RICARDO M. URBINA, District Judge. Granting The Plaintiff's Motion for Leave to Supplement the Complaint Denying Without Prejudice the Plaintiff's Motion for Discovery I. INTRODUCTION

This matter is before the court on the plaintiff's motion for leave to supplement his complaint and motion for discovery. The plaintiff, a former employee of the Federal Reserve, commenced this action alleging that the defendant discriminated against him on the basis of his age and gender and retaliated against him for participating in protected activity, in violation of the Age Discrimination in Employment Act ("ADEA"), 29 U.S.C §§ 633a et seq., and Title VII of the Civil Rights Act of 1964 ("Title VII"), 42 U.S.C. §§ 2000e-l et seq. The court granted summary judgment to the defendant on all of the plaintiffs claims. On appeal, the Circuit affirmed the dismissal of the plaintiff's discrimination claims but remanded the plaintiff's retaliation claims for further proceedings. The plaintiff now moves to supplement his complaint to add claims of additional retaliatory treatment and constructive discharge. In addition, the plaintiff seeks discovery pursuant to Federal Rule of Civil Procedure 56(f).

Because the plaintiff's proposed supplemental claims are not futile and because permitting supplementation would not significantly prejudice the defendant, the court grants the plaintiff's motion for leave to supplement the complaint. The court however, denies without prejudice the plaintiff's Rule 56(f) motion for discovery as that motion is premature.

II. FACTUAL & PROCEDURAL BACKGROUND

The factual background and procedural history underlying this case are detailed in the prior decisions of this court and the Circuit. See, e.g., Mem. Op. (Mar. 10 2008) at 56-58; Jones v. Bernanke, 557 F.3d 670, 672-74 (D.C.Cir.2009). By way of brief background, the plaintiff alleges that in March 1998, Michael Martinson, his then-supervisor, did not promote him to a managerial position and instead selected a younger woman for the position. Am Compl. ¶©9-10. The plaintiff suspected that his age or gender was a factor in his non-selection, but did not file a complaint with the Equal Employment Opportunity Commission ("EEOC") because Martinson and another supervisor, William Ryback, assured him that he would receive a onelevel promotion.

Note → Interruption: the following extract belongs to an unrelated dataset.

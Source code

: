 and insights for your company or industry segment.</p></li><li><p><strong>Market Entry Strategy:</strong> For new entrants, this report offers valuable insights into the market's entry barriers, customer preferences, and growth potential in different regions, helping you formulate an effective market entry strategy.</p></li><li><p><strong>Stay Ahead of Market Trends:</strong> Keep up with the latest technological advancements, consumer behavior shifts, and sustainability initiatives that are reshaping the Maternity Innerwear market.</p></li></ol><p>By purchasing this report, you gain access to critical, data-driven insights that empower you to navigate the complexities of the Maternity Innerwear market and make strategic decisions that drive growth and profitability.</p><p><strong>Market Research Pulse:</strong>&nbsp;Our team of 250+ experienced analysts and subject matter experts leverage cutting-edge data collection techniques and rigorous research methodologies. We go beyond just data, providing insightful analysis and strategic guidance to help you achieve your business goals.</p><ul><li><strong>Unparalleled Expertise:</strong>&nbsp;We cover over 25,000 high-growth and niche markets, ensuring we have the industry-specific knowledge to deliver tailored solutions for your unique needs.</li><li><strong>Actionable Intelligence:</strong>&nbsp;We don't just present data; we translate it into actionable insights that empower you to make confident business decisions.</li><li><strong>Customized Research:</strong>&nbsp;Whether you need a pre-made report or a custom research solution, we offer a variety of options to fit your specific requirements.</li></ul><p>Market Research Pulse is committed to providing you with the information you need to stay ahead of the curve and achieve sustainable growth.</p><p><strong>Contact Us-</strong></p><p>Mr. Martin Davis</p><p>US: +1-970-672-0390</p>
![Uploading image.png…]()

Id. ¶¶ 11-12. After the promised promotion did not materialize, in November 1999, the plaintiff filed an informal charge with the defendant's EEOC office. Id. ¶ 17. The plaintiff then filed a formal administrative complaint in January 2000. See Def.'s First Mot. for Summ. J., Ex. 4.

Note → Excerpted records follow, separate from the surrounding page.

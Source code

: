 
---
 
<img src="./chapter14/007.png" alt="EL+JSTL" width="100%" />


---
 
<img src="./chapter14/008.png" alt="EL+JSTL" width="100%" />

The plaintiff alleges that after he filed the administrative complaint, Martinson unjustifiably downgraded his performance evaluations from "outstanding" in 1999 to "commendable" in 2000, 2001, 2002 and 2003. Am. Compl. ¶ 18. The plaintiff contends that these "false" and "disparaging" performance evaluations were given in retaliation for his participation in protected EEOC activity. Id. ¶ 27.

The plaintiff filed his original complaint in this court on October 4, 2004, alleging that the defendant unlawfully retaliated against him in violation of Title VII and the ADEA by giving him downgraded performance evaluations for the years 2000, 2001, 2002 and 2003. See generally Compl. On December 13, 2005, the court granted summary judgment to the defendant on all of the plaintiff's claims except for the one based on his performance evaluation for the year 2000. See generally Mem. Op., 402 F.Supp.2d 294 (D.D.C. 2005).

On August 29, 2006, the court granted the plaintiff's motion to amend his complaint to assert a disparate treatment claim under Title VII and the ADEA based on his non-selection for the manager position. See generally Mem. Op., 445 F.Supp.2d 53 (D.D.C.2006). In a memorandum opinion dated June 11, 2007, the court granted the defendant's motion for summary judgment on his non-selection claim and allotted thirty days for the defendant to file a motion addressing the retaliation claim based on the 2000 performance evaluation. See generally Mem. Op., 493 F.Supp.2d 18 (D.D.C.2007). On March 10, 2008, the court granted summary judgment to the defendant on the plaintiffs remaining retaliation claim based on his 2000 performance evaluation, thus disposing of all of the plaintiffs claims. See generally Mem. Op., 538 F.Supp.2d 53 (D.D.C.2008).

On appeal, the Circuit affirmed the court's dismissal of the plaintiff's disparate treatment claim, but reversed the court's ruling on the plaintiff's claim regarding his 2000 performance evaluation, holding that the plaintiff had offered sufficient evidence to permit a reasonable jury to believe that the performance evaluation constituted retaliation. Jones, 557 F.3d at 674, 679-81. In addition, the Circuit reversed the court's ruling on the plaintiffs claims based on his 2001, 2002 and 2003 performance evaluations and remanded those claims for further proceedings. Id. at 681.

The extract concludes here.